Dossiê de segurança
O que sustenta realmente uma stablecoin
Uma stablecoin só é tão estável quanto aquilo que está por trás dela. Os três modelos, o que uma atestação prova ou não, e a pergunta que mais importa.
Uma stablecoin é um token desenhado para manter um valor estável face a uma referência, normalmente uma moeda nacional. A paridade não é uma propriedade do token: é uma afirmação sobre algo que está por trás dele. Perceber o que é esse algo diz-lhe o que tem de correr mal para a paridade quebrar.
Os três modelos
As stablecoins com garantia em moeda fiduciária são emitidas contra reservas em numerário e instrumentos de curto prazo detidas por uma empresa, que promete reembolsar os tokens na moeda subjacente. As colateralizadas em cripto são cunhadas contra ativos voláteis bloqueados em contratos inteligentes, deliberadamente sobrecolateralizadas para que uma queda de preço não deixe a dívida imediatamente a descoberto. Os modelos algorítmicos tentam manter a paridade por oferta e incentivos de mercado, e não por ativos — o desenho com menos onde se apoiar quando a confiança desaparece.
O que provam as atestações
Os relatórios de reservas são normalmente atestações e não auditorias completas: uma firma de contabilidade confirma o que o emitente reportou num momento escolhido. Isso tem valor e é mais estreito do que parece. Diz pouco sobre os dias intermédios, e a composição conta — numerário e dívida pública de curto prazo comportam-se de outra forma numa corrida às saídas do que papel comercial ou empréstimos a entidades relacionadas.
O verdadeiro teste é o reembolso
A pergunta que importa é quem pode reembolsar, em que montante, em que prazo e em que jurisdições. Se o reembolso direto se limitar a um punhado de parceiros institucionais, todos os restantes dependem de esses parceiros trazerem o preço de volta por arbitragem — o que funciona até deixarem de o fazer. Uma stablecoin que negoceia abaixo da paridade está a dizer-lhe que o mercado duvida das reservas ou do caminho até elas.

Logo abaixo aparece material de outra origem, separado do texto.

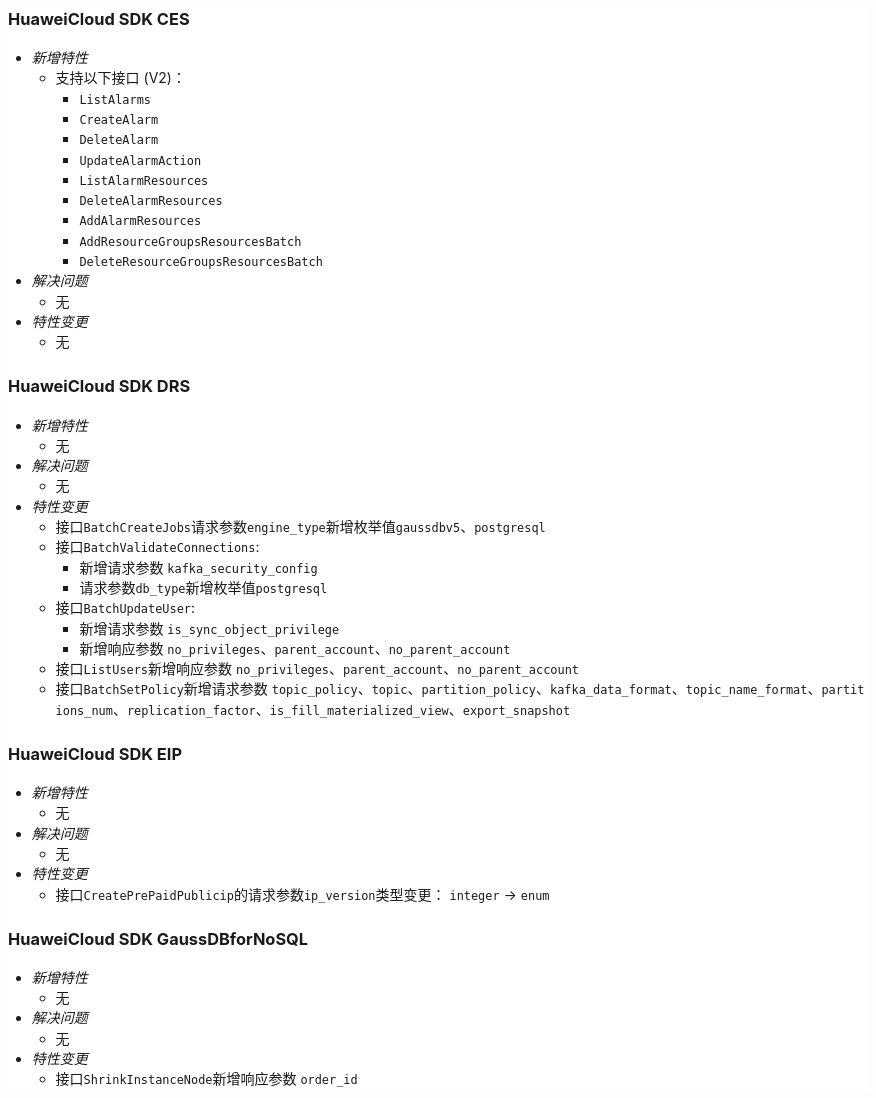 ### HuaweiCloud SDK CES

- _新增特性_
  - 支持以下接口 (V2)：
    - `ListAlarms`
    - `CreateAlarm`
    - `DeleteAlarm`
    - `UpdateAlarmAction`
    - `ListAlarmResources`
    - `DeleteAlarmResources`
    - `AddAlarmResources`
    - `AddResourceGroupsResourcesBatch`
    - `DeleteResourceGroupsResourcesBatch`
- _解决问题_
  - 无
- _特性变更_
  - 无

### HuaweiCloud SDK DRS

- _新增特性_
  - 无
- _解决问题_
  - 无
- _特性变更_
  - 接口`BatchCreateJobs`请求参数`engine_type`新增枚举值`gaussdbv5`、`postgresql`
  - 接口`BatchValidateConnections`:
    - 新增请求参数 `kafka_security_config`
    - 请求参数`db_type`新增枚举值`postgresql`
  - 接口`BatchUpdateUser`:
    - 新增请求参数 `is_sync_object_privilege`
    - 新增响应参数 `no_privileges`、`parent_account`、`no_parent_account`
  - 接口`ListUsers`新增响应参数 `no_privileges`、`parent_account`、`no_parent_account`
  - 接口`BatchSetPolicy`新增请求参数 `topic_policy`、`topic`、`partition_policy`、`kafka_data_format`、`topic_name_format`、`partitions_num`、`replication_factor`、`is_fill_materialized_view`、`export_snapshot`

### HuaweiCloud SDK EIP

- _新增特性_
  - 无
- _解决问题_
  - 无
- _特性变更_
  - 接口`CreatePrePaidPublicip`的请求参数`ip_version`类型变更： `integer` -> `enum`

### HuaweiCloud SDK GaussDBforNoSQL

- _新增特性_
  - 无
- _解决问题_
  - 无
- _特性变更_
  - 接口`ShrinkInstanceNode`新增响应参数 `order_id`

Riscos que não são as reservas
A maioria dos emitentes com garantia fiduciária pode congelar saldos em endereços específicos, por iniciativa própria ou por ordem judicial. Os tokens existem ainda como cópias em ponte noutras redes, onde o risco passa a ser a ponte e não o emitente. Nenhum dos dois é secreto e ambos pertencem ao mesmo quadro que o lastro.
Conclusão principal
Em resumo
Pergunte de que são feitas as reservas, quem as verifica e como, quem pode reembolsar e em que condições — e trate uma stablecoin como a obrigação de alguém, não como dinheiro.